By Rabbi Berach Steinfeld
Yosef’s brothers did not recognize Yosef when they stood before him because when he was sold into slavery he had not yet grown a beard. The Sforno asks, “Why didn’t the brothers recognize him when they heard his voice? A person’s voice is a definitive characteristic of a person. We see this proven in the Gemara in Gittin, daf chof gimmel, amud alef that teaches us that a blind man may live with his wife since he can discern her by her voice.
There are a few answers to this question. The first answer could be that Yosef was aware that his brothers would recognize him based on his voice so he was very careful not to speak directly to them. There was always an interpreter with him, so the brothers actually did not hear his voice.
There is another answer that can explain the question.
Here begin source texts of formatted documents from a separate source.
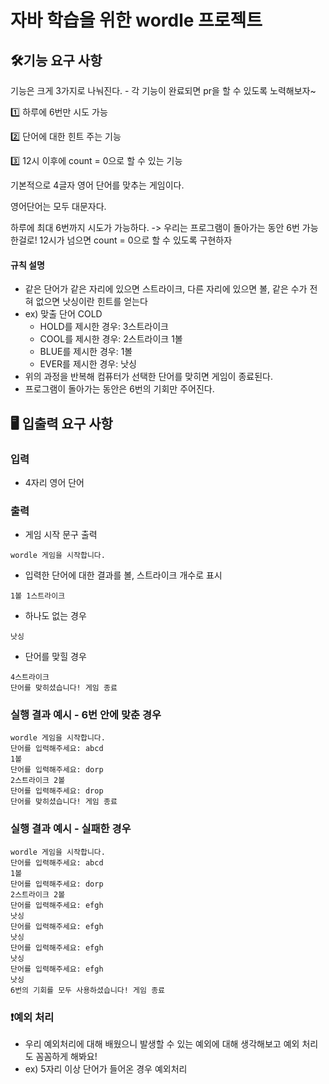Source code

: # 자바 학습을 위한 wordle 프로젝트

## 🛠️기능 요구 사항
기능은 크게 3가지로 나눠진다. - 각 기능이 완료되면 pr을 할 수 있도록 노력해보자~

1️⃣ 하루에 6번만 시도 가능

2️⃣ 단어에 대한 힌트 주는 기능

3️⃣ 12시 이후에 count = 0으로 할 수 있는 기능
   
기본적으로 4글자 영어 단어를 맞추는 게임이다.

영어단어는 모두 대문자다.

하루에 최대 6번까지 시도가 가능하다. -> 우리는 프로그램이 돌아가는 동안 6번 가능한걸로!
12시가 넘으면 count = 0으로 할 수 있도록 구현하자

#### 규칙 설명
- 같은 단어가 같은 자리에 있으면 스트라이크, 다른 자리에 있으면 볼, 같은 수가 전혀 없으면 낫싱이란 힌트를 얻는다
- ex) 맞출 단어 COLD
    - HOLD를 제시한 경우: 3스트라이크
    - COOL를 제시한 경우: 2스트라이크 1볼
    - BLUE를 제시한 경우: 1볼
    - EVER를 제시한 경우: 낫싱
- 위의 과정을 반복해 컴퓨터가 선택한 단어를 맞히면 게임이 종료된다.
- 프로그램이 돌아가는 동안은 6번의 기회만 주어진다.

## 🖥️ 입출력 요구 사항
### 입력
- 4자리 영어 단어

### 출력
- 게임 시작 문구 출력
```
wordle 게임을 시작합니다.
```
- 입력한 단어에 대한 결과를 볼, 스트라이크 개수로 표시
```
1볼 1스트라이크
```
- 하나도 없는 경우
```
낫싱
```
- 단어를 맞힐 경우
```
4스트라이크
단어를 맞히셨습니다! 게임 종료
```

### 실행 결과 예시 - 6번 안에 맞춘 경우
```
wordle 게임을 시작합니다.
단어를 입력해주세요: abcd
1볼
단어를 입력해주세요: dorp
2스트라이크 2볼
단어를 입력해주세요: drop
단어를 맞히셨습니다! 게임 종료
```

### 실행 결과 예시 - 실패한 경우
```
wordle 게임을 시작합니다.
단어를 입력해주세요: abcd
1볼
단어를 입력해주세요: dorp
2스트라이크 2볼
단어를 입력해주세요: efgh
낫싱
단어를 입력해주세요: efgh
낫싱
단어를 입력해주세요: efgh
낫싱
단어를 입력해주세요: efgh
낫싱
6번의 기회를 모두 사용하셨습니다! 게임 종료
```
### ❗예외 처리
- 우리 예외처리에 대해 배웠으니 발생할 수 있는 예외에 대해 생각해보고 예외 처리도 꼼꼼하게 해봐요!
- ex) 5자리 이상 단어가 들어온 경우 예외처리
One may recognize another person’s voice only if the person is speaking the language they are familiar with them conversing; not if they are speaking in a different language. This could explain why Yosef used the following terminology when he revealed himself to his brothers. He said, “Your eyes are seeing that my mouth is speaking to you.” Rashi explains that Yosef spoke to them in Lashon HaKodesh. The Ramban questions why would that would be a proof of his identity; there could have been other people in Mitzrayim who spoke Lashon HaKodesh! Now that we understand that a person can recognize another person via their voice if they speak a familiar language, Yosef’s words make sense. He was saying now that you see that I am speaking the same language, you can now recognize my voice.
A third answer could be that Yosef spoke with them in a tough way as the posuk says he spoke “kashos-” in a rough manner, not in his regular soft manner. Because of the rough manner of his speech they were not able to recognize his voice.
A final answer is that the same way the brothers were not able to recognize Yosef because he was sold without a beard and subsequently was a bearded person, in addition there was a voice change from the time he was sold to the time he spent in Mitzrayim. His voice went through a maturation process; therefore they could not recognize it.
Please accept my apology for last week’s mistake. The story mentioned took place with the Rashash, not the Maharshal. Thanks to all who emailed and alerted me to the mistake.